Напоследок Яков оглядел колонну ещё раз — вроде порядок, обернулся — Рейнеке — юнкер торчал, как и приказывали, за капитанской спиной. Вид у паренька был довольно-таки ошарашенный. Взмах руки, барабаны забили частую дробь, и колонна двинулась, стремительно набирая привычный ветеранам темп. Хриплые голоса затянули старый пехотный марш. "Der grimming Tod mit seinen Pferd" . "Тот, кто шагал в этом строю до тебя — тоже пел, тот, кто встанет в строй вместо тебя — допоёт за тебя...". Капитан обернулся — юнкер шел рядом с потерянными глазами — немудрящая песня пробрала его до костей. Как Якова в своё время, когда он услышал её в первый раз.

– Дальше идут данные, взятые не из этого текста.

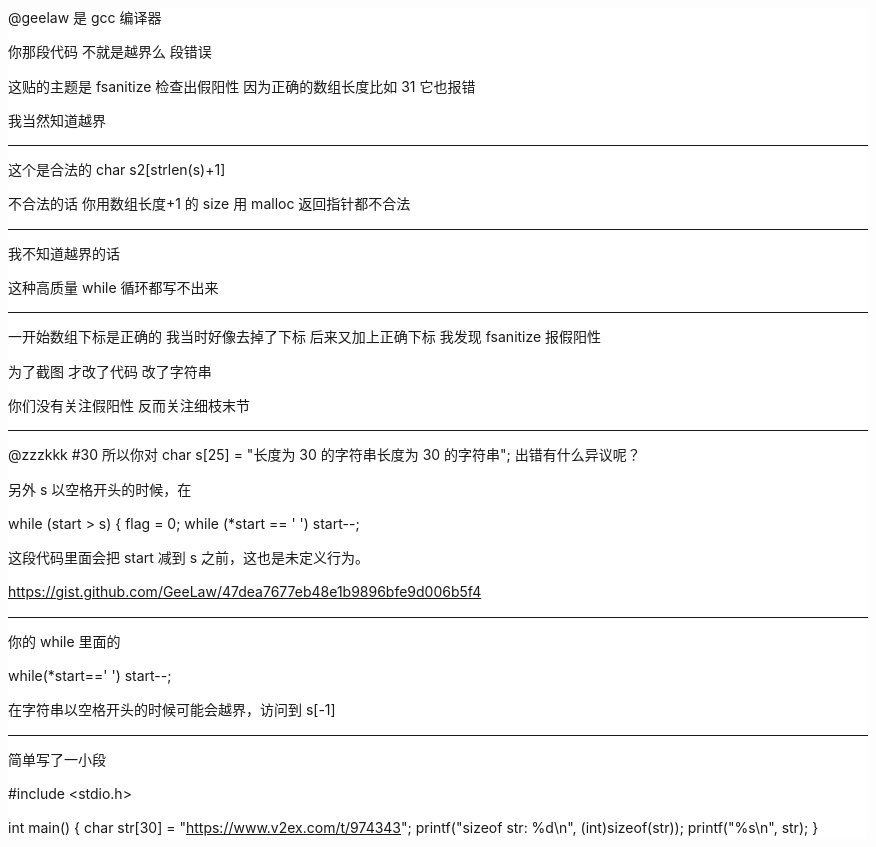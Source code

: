 @geelaw 
是 gcc 编译器

你那段代码 不就是越界么 段错误 

这贴的主题是 fsanitize 检查出假阳性 因为正确的数组长度比如 31  它也报错  

我当然知道越界

---------------------------------------------------

这个是合法的  char s2[strlen(s)+1]

不合法的话 你用数组长度+1 的 size 用 malloc 返回指针都不合法

---------------------------------------------------

我不知道越界的话 

这种高质量 while 循环都写不出来

---------------------------------------------------

一开始数组下标是正确的   我当时好像去掉了下标 后来又加上正确下标    我发现 fsanitize 报假阳性 

为了截图  才改了代码 改了字符串  

你们没有关注假阳性 反而关注细枝末节

---------------------------------------------------

@zzzkkk #30 所以你对 char s[25] = "长度为 30 的字符串长度为 30 的字符串"; 出错有什么异议呢？

另外 s 以空格开头的时候，在

while (start > s) {
flag = 0;
while (*start == ' ') start--;

这段代码里面会把 start 减到 s 之前，这也是未定义行为。

https://gist.github.com/GeeLaw/47dea7677eb48e1b9896bfe9d006b5f4

---------------------------------------------------

你的 while 里面的

while(*start==' ') start--;

在字符串以空格开头的时候可能会越界，访问到 s[-1]

---------------------------------------------------

简单写了一小段

#include <stdio.h>

int main()
{
	char str[30] = "https://www.v2ex.com/t/974343";
	printf("sizeof str: %d\n",  (int)sizeof(str));
	printf("%s\n", str);
}
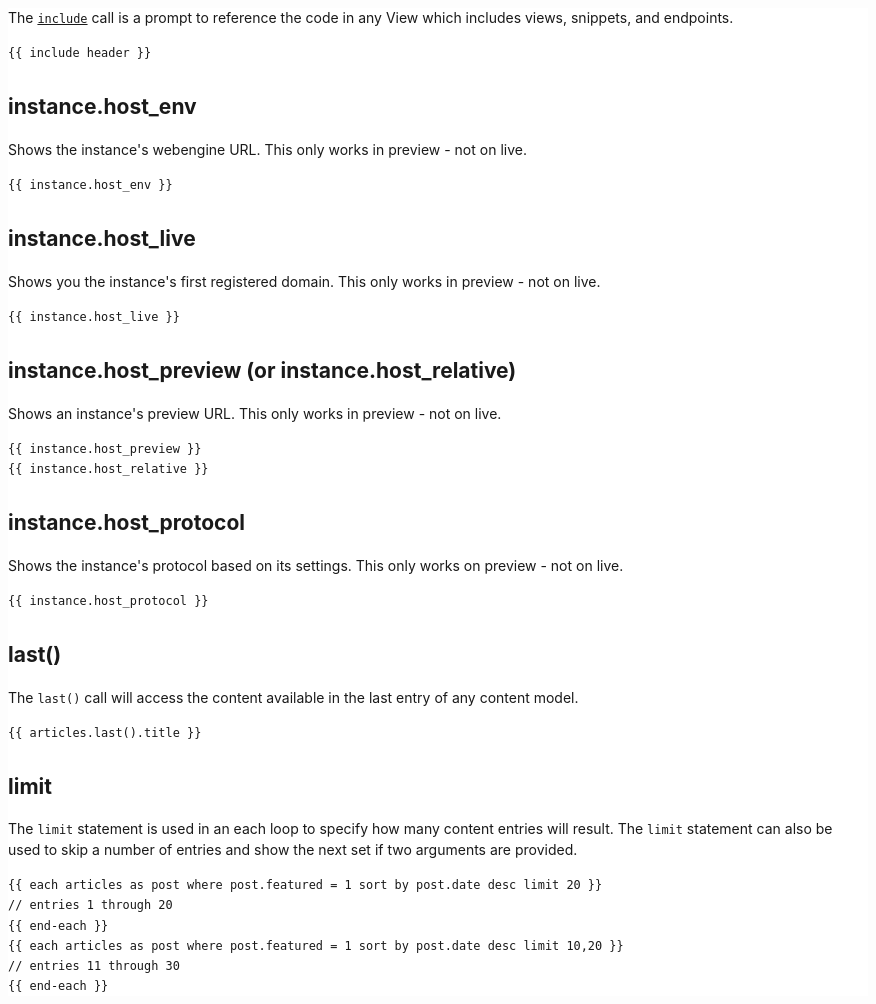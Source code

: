 The [`include`](https://zesty.org/services/web-engine/introduction-to-parsley/include) call is a prompt to reference the code in any View which includes views, snippets, and endpoints.

```text
{{ include header }}
```

## instance.host\_env

Shows the instance's webengine URL. This only works in preview - not on live.

```text
{{ instance.host_env }}
```

## instance.host\_live

Shows you the instance's first registered domain. This only works in preview - not on live.

```text
{{ instance.host_live }}
```

## instance.host\_preview \(or instance.host\_relative\)

Shows an instance's preview URL. This only works in preview - not on live.

```text
{{ instance.host_preview }}
{{ instance.host_relative }}
```

## instance.host\_protocol

Shows the instance's protocol based on its settings. This only works on preview - not on live.

```text
{{ instance.host_protocol }}
```

## last\(\)

The `last()` call will access the content available in the last entry of any content model.

```text
{{ articles.last().title }}
```

## limit

The `limit` statement is used in an each loop to specify how many content entries will result. The `limit` statement can also be used to skip a number of entries and show the next set if two arguments are provided.

```text
{{ each articles as post where post.featured = 1 sort by post.date desc limit 20 }}
// entries 1 through 20
{{ end-each }}
{{ each articles as post where post.featured = 1 sort by post.date desc limit 10,20 }}
// entries 11 through 30
{{ end-each }}
```
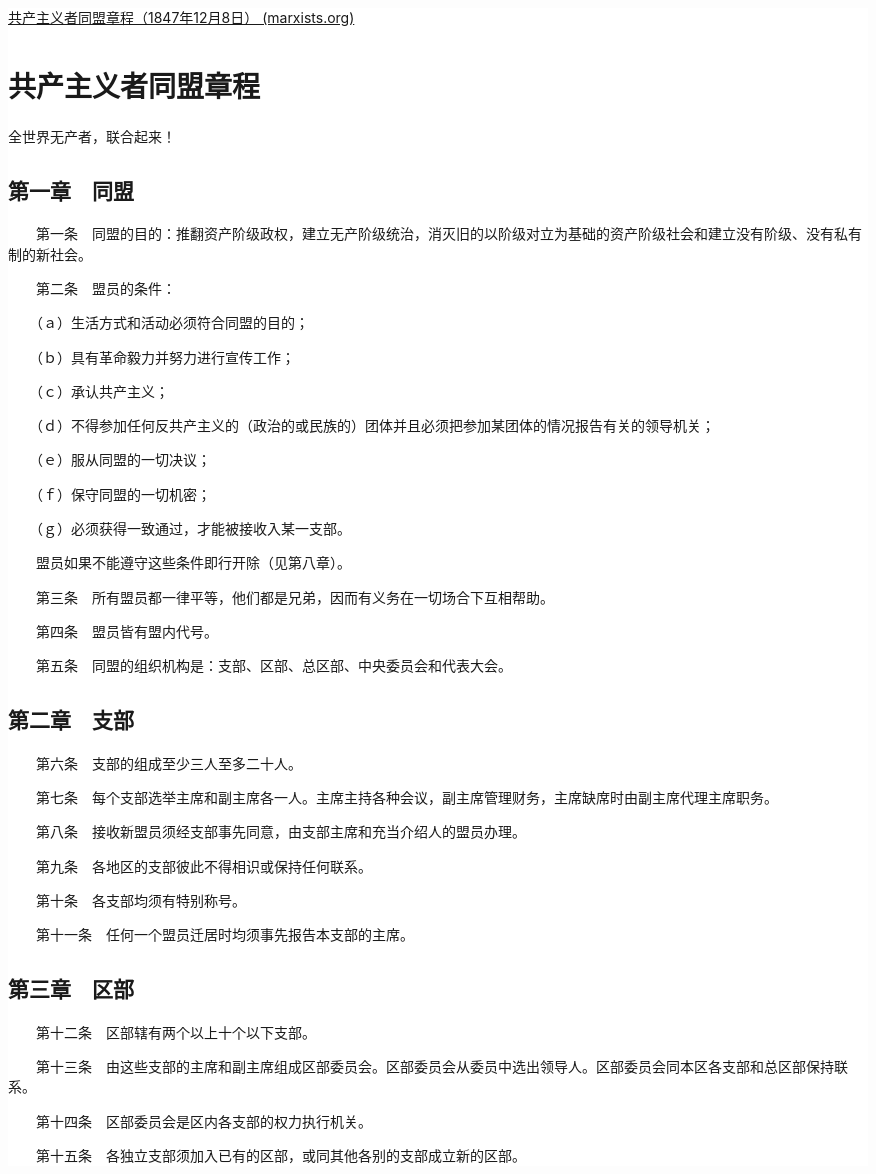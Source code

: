 [共产主义者同盟章程（1847年12月8日） (marxists.org)](https://www.marxists.org/chinese/engels/mia-chinese-engels-18471208.htm)

# 共产主义者同盟章程

全世界无产者，联合起来！

## 第一章　同盟

　　第一条　同盟的目的：推翻资产阶级政权，建立无产阶级统治，消灭旧的以阶级对立为基础的资产阶级社会和建立没有阶级、没有私有制的新社会。

　　第二条　盟员的条件：

　　（ａ）生活方式和活动必须符合同盟的目的；

　　（ｂ）具有革命毅力并努力进行宣传工作；

　　（ｃ）承认共产主义；

　　（ｄ）不得参加任何反共产主义的（政治的或民族的）团体并且必须把参加某团体的情况报告有关的领导机关；

　　（ｅ）服从同盟的一切决议；

　　（ｆ）保守同盟的一切机密；

　　（ｇ）必须获得一致通过，才能被接收入某一支部。

　　盟员如果不能遵守这些条件即行开除（见第八章）。

　　第三条　所有盟员都一律平等，他们都是兄弟，因而有义务在一切场合下互相帮助。

　　第四条　盟员皆有盟内代号。

　　第五条　同盟的组织机构是：支部、区部、总区部、中央委员会和代表大会。

## 第二章　支部

　　第六条　支部的组成至少三人至多二十人。

　　第七条　每个支部选举主席和副主席各一人。主席主持各种会议，副主席管理财务，主席缺席时由副主席代理主席职务。

　　第八条　接收新盟员须经支部事先同意，由支部主席和充当介绍人的盟员办理。

　　第九条　各地区的支部彼此不得相识或保持任何联系。

　　第十条　各支部均须有特别称号。

　　第十一条　任何一个盟员迁居时均须事先报告本支部的主席。

## 第三章　区部

　　第十二条　区部辖有两个以上十个以下支部。

　　第十三条　由这些支部的主席和副主席组成区部委员会。区部委员会从委员中选出领导人。区部委员会同本区各支部和总区部保持联系。

　　第十四条　区部委员会是区内各支部的权力执行机关。

　　第十五条　各独立支部须加入已有的区部，或同其他各别的支部成立新的区部。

Когда... Тут капитан с удивлением понял, что и не помнит уже, сколько лет назад это было. За спиной колонны вспыхнуло рыжее пламя — кто-то бросил напоследок огонь в опустевшие лагерные шалаши.
— Зачем ? — прошептал юнкер
— Просто так. По привычке, — ответил ему Яков с грустной усмешкой. — Тридцать лет воевали.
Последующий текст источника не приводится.